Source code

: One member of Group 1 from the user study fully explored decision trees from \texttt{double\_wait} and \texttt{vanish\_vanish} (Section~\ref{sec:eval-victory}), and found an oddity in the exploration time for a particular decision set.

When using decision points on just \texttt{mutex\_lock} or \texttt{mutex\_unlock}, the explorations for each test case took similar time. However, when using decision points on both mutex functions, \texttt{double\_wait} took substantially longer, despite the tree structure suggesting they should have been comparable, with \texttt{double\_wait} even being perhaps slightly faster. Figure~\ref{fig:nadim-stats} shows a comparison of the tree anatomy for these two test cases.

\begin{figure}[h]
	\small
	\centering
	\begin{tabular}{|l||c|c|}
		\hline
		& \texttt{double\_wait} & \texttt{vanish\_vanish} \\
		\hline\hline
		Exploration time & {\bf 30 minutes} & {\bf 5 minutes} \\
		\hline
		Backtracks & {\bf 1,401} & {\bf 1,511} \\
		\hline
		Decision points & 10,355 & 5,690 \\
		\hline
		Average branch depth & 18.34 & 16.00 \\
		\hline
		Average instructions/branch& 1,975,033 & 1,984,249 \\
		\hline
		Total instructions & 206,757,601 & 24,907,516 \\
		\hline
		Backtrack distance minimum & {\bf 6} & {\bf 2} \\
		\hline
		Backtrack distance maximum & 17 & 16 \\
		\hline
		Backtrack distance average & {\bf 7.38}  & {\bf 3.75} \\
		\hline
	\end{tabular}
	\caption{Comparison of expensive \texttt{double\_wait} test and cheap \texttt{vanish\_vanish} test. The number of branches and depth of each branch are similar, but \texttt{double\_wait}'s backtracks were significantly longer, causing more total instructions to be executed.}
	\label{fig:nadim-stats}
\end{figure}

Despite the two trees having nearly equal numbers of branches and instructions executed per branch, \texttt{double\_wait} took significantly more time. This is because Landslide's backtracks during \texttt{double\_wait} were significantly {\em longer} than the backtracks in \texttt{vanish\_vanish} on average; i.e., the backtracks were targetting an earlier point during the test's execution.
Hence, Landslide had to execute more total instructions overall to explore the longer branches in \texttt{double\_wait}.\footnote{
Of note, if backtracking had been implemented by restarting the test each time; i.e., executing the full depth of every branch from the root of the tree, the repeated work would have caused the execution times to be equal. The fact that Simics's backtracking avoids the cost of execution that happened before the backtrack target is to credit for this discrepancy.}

What is required:
Transcribe the entire listing above.

Response:
Source code

: One member of Group 1 from the user study fully explored decision trees from \texttt{double\_wait} and \texttt{vanish\_vanish} (Section~\ref{sec:eval-victory}), and found an oddity in the exploration time for a particular decision set.

When using decision points on just \texttt{mutex\_lock} or \texttt{mutex\_unlock}, the explorations for each test case took similar time. However, when using decision points on both mutex functions, \texttt{double\_wait} took substantially longer, despite the tree structure suggesting they should have been comparable, with \texttt{double\_wait} even being perhaps slightly faster. Figure~\ref{fig:nadim-stats} shows a comparison of the tree anatomy for these two test cases.

\begin{figure}[h]
	\small
	\centering
	\begin{tabular}{|l||c|c|}
		\hline
		& \texttt{double\_wait} & \texttt{vanish\_vanish} \\
		\hline\hline
		Exploration time & {\bf 30 minutes} & {\bf 5 minutes} \\
		\hline
		Backtracks & {\bf 1,401} & {\bf 1,511} \\
		\hline
		Decision points & 10,355 & 5,690 \\
		\hline
		Average branch depth & 18.34 & 16.00 \\
		\hline
		Average instructions/branch& 1,975,033 & 1,984,249 \\
		\hline
		Total instructions & 206,757,601 & 24,907,516 \\
		\hline
		Backtrack distance minimum & {\bf 6} & {\bf 2} \\
		\hline
		Backtrack distance maximum & 17 & 16 \\
		\hline
		Backtrack distance average & {\bf 7.38}  & {\bf 3.75} \\
		\hline
	\end{tabular}
	\caption{Comparison of expensive \texttt{double\_wait} test and cheap \texttt{vanish\_vanish} test. The number of branches and depth of each branch are similar, but \texttt{double\_wait}'s backtracks were significantly longer, causing more total instructions to be executed.}
	\label{fig:nadim-stats}
\end{figure}

Despite the two trees having nearly equal numbers of branches and instructions executed per branch, \texttt{double\_wait} took significantly more time. This is because Landslide's backtracks during \texttt{double\_wait} were significantly {\em longer} than the backtracks in \texttt{vanish\_vanish} on average; i.e., the backtracks were targetting an earlier point during the test's execution.
Hence, Landslide had to execute more total instructions overall to explore the longer branches in \texttt{double\_wait}.\footnote{
Of note, if backtracking had been implemented by restarting the test each time; i.e., executing the full depth of every branch from the root of the tree, the repeated work would have caused the execution times to be equal. The fact that Simics's backtracking avoids the cost of execution that happened before the backtrack target is to credit for this discrepancy.}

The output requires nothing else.